Frequently asked questions
Why is inflation-adjusted return more important than nominal return for long-term investors?
Over long periods, even modest inflation compounds significantly and can consume a large share of nominal gains. An investment earning 5% annually over 30 years looks impressive, but at 3% average inflation the real return is only about 2% — meaning your purchasing power roughly doubles instead of quadrupling. For retirement planning, using only nominal returns can lead to serious underfunding because future expenses will cost far more in nominal dollars. Inflation-adjusted return gives you a realistic picture of how much richer you actually became.
What is the difference between the real return approximation and the exact Fisher equation?
The approximation simply subtracts the inflation rate from the nominal CAGR: Real ≈ Nominal − Inflation. The exact Fisher equation is (1 + Real) = (1 + Nominal) / (1 + Inflation), which rearranges to Real = (Nominal − Inflation) / (1 + Inflation). At low rates (under 5%), both methods give nearly identical answers and the approximation is fine for everyday use. At high inflation rates — say 10% or more — the difference becomes material and the Fisher equation should be used for precision.

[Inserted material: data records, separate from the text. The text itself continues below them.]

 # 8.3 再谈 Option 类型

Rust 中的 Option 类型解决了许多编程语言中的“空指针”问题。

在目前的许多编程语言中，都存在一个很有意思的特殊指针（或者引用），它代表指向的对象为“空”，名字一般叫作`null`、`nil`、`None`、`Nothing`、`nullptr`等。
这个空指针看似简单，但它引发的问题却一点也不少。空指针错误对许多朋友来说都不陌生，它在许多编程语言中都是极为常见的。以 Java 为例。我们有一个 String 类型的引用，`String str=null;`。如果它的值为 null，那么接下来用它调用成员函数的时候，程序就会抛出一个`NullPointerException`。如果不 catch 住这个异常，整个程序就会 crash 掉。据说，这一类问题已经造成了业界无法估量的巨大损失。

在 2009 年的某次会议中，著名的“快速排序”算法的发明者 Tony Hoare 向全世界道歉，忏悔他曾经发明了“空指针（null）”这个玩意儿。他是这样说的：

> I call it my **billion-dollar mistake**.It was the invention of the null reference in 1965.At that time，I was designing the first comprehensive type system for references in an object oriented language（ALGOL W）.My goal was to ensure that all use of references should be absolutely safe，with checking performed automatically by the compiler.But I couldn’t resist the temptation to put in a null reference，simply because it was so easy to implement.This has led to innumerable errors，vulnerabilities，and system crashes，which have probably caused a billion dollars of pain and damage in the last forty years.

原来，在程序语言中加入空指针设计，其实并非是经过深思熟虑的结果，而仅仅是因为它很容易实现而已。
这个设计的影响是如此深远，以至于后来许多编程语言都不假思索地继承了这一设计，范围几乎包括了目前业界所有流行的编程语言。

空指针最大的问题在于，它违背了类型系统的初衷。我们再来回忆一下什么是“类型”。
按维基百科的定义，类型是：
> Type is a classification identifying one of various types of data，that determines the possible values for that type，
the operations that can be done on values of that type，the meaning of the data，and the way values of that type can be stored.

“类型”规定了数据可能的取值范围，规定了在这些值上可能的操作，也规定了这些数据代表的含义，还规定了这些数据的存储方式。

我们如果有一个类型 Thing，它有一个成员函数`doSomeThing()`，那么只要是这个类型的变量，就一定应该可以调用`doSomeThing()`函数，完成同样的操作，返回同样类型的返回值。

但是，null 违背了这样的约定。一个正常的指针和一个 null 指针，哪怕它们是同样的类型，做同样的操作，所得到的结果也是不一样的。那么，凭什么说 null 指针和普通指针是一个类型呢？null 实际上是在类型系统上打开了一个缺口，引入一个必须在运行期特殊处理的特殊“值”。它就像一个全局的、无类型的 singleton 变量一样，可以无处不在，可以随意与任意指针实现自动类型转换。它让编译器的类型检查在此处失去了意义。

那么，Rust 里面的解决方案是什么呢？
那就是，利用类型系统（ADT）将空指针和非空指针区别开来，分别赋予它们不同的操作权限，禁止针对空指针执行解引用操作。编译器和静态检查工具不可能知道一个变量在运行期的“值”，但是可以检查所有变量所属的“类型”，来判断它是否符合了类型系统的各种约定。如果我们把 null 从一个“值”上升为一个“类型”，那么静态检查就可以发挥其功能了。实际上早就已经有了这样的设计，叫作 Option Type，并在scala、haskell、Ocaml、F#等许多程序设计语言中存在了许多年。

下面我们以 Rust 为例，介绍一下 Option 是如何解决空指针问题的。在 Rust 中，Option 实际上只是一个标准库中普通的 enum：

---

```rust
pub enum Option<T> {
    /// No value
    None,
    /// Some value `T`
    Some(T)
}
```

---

How do I use inflation-adjusted return to compare two different investments?
Convert both investments to their real CAGR using the same inflation rate for the overlapping time period, then compare directly. This controls for differences in the inflation environment each investment faced. For example, a bond that returned 6% during a 4% inflation period (2% real) underperformed stocks returning 8% during the same period (4% real), even though the nominal gap looked smaller. Using a consistent inflation benchmark — such as CPI — ensures you're comparing apples to apples across asset classes or time periods.